L’ambassadeur burundais remet ainsi en question le travail de terrain de Crisis Group et doute de leur déplacement physique au Burundi. Il s’étonne aussi de «l’extension du terrain burundais à Kigali, Bruxelles, Nairobi, New York» qui selon lui «crée une confusion et entame fortement la crédibilité du rapport». «Ces quelques exemples montrent bien que le rapport est basé sur des entretiens téléphoniques avec des personnes difficilement identifiables. Quelles personnes se cachent derrière les termes de “diaspora burundaise”, “diplomates”, “diplomate de l’ONU” ou “diplomate occidental”?», s’interroge-t-il.
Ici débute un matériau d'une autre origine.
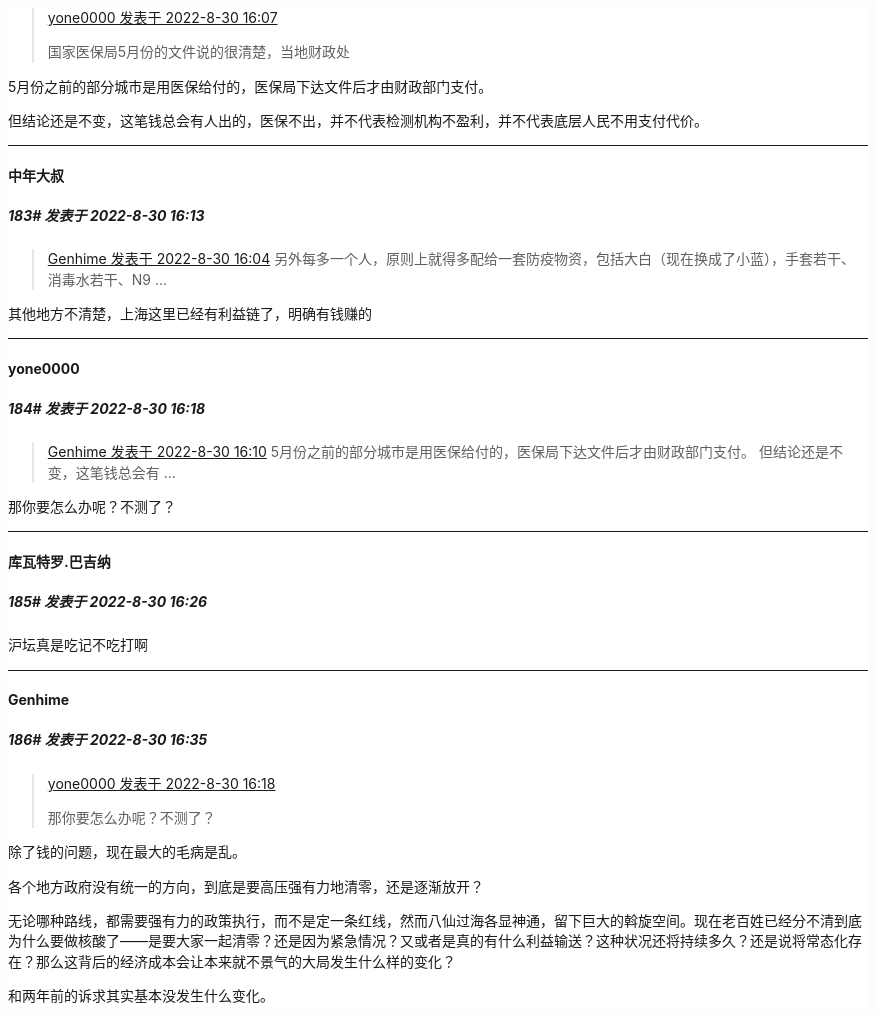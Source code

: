 <blockquote><a href="httphttps://bbs.saraba1st.com/2b/forum.php?mod=redirect&amp;goto=findpost&amp;pid=57274910&amp;ptid=2089846" target="_blank">yone0000 发表于 2022-8-30 16:07</a>

国家医保局5月份的文件说的很清楚，当地财政处</blockquote>
5月份之前的部分城市是用医保给付的，医保局下达文件后才由财政部门支付。

但结论还是不变，这笔钱总会有人出的，医保不出，并不代表检测机构不盈利，并不代表底层人民不用支付代价。



*****

####  中年大叔  
##### 183#       发表于 2022-8-30 16:13

<blockquote><a href="httphttps://bbs.saraba1st.com/2b/forum.php?mod=redirect&amp;goto=findpost&amp;pid=57274877&amp;ptid=2089846" target="_blank">Genhime 发表于 2022-8-30 16:04</a>
另外每多一个人，原则上就得多配给一套防疫物资，包括大白（现在换成了小蓝），手套若干、消毒水若干、N9 ...</blockquote>
其他地方不清楚，上海这里已经有利益链了，明确有钱赚的

*****

####  yone0000  
##### 184#       发表于 2022-8-30 16:18

<blockquote><a href="httphttps://bbs.saraba1st.com/2b/forum.php?mod=redirect&amp;goto=findpost&amp;pid=57274953&amp;ptid=2089846" target="_blank">Genhime 发表于 2022-8-30 16:10</a>
 5月份之前的部分城市是用医保给付的，医保局下达文件后才由财政部门支付。 但结论还是不变，这笔钱总会有 ...</blockquote>
那你要怎么办呢？不测了？



*****

####  库瓦特罗.巴吉纳  
##### 185#       发表于 2022-8-30 16:26

沪坛真是吃记不吃打啊



*****

####  Genhime  
##### 186#       发表于 2022-8-30 16:35

<blockquote><a href="httphttps://bbs.saraba1st.com/2b/forum.php?mod=redirect&amp;goto=findpost&amp;pid=57275037&amp;ptid=2089846" target="_blank">yone0000 发表于 2022-8-30 16:18</a>

那你要怎么办呢？不测了？</blockquote>
除了钱的问题，现在最大的毛病是乱。

各个地方政府没有统一的方向，到底是要高压强有力地清零，还是逐渐放开？

无论哪种路线，都需要强有力的政策执行，而不是定一条红线，然而八仙过海各显神通，留下巨大的斡旋空间。现在老百姓已经分不清到底为什么要做核酸了——是要大家一起清零？还是因为紧急情况？又或者是真的有什么利益输送？这种状况还将持续多久？还是说将常态化存在？那么这背后的经济成本会让本来就不景气的大局发生什么样的变化？

和两年前的诉求其实基本没发生什么变化。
Le Covid-19, grâce divine et Commission d’enquête
Pendant longtemps, le Burundi a été épargné par le Covid-19. Mais malgré la découverte des trois premiers cas il y a deux semaines, le gouvernement ne se presse pas à confiner le pays, contrairement aux pays voisins comme le Rwanda, ou aux pays européens. Les marchés et les bars sont toujours ouverts. Les championnats de football de 1ère et 2e division se poursuivent.
Dans le même temps, l’aéroport international Melchior-Ndadaye de Bujumbura est fermé depuis trois semaines. Seuls les poids-lourds ont la permission de circuler depuis la Tanzanie et les frontières avec le Rwanda et la RDC viennent d’être réouvertes aux véhicules transporant les marchandises. Les gestes barrières sont rappelés toute la journée à la radio et à la télévision.
Dans ce climat, l’un des candidats à la prochaine élection présidentielle, le général Evariste Ndayishimiye, également secrétaire général du parti au pouvoir (le CNDD-FDD), a appelé le peuple à rester «sans crainte», avant d’ajouter que «Dieu aime le Burundi et s’il y a des personnes qui ont été testées positives, c’est pour que Dieu manifeste sa puissance».
Le 10 avril, Doudou Diène, président de la Commission d’enquête des Nations unies sur le Burundi, a exprimé son inquiétude sur la manière dont le gouvernement burundais faisait face à l’épidémie du Covid-19. De son côté, Édouard Bizimana se montre préoccupé par cette vague «de critiques acerbes».
«Cela montre plutôt une volonté de ces organisations d’exploiter la pandémie à leur avantage. Vue la mobilisation et la solidarité internationales pour lutter contre ce fléau, de telles critiques ne peuvent que freiner cet élan et ainsi nuire au peuple burundais. Jusqu’à ce jour, le Burundi n’a enregistré que cinq cas positifs de Covid-19. On comprend mal les critiques du président de la Commission des droits de l’Homme des Nations unies à l’endroit du Burundi à ce stade. On n’a pas encore entendu de telles critiques l’encontre de pays où la pandémie a déjà fait des milliers de victimes».
D’après le dernier communiqué du ministère burundais de la Santé publique en date du 8 avril, 2.936 personnes ont été mises en quarantaine dans différentes provinces du pays. Après 14 jours, 2.261 sont rentrées chez elles. 675 personnes restent en quarantaine sur le territoire burundais.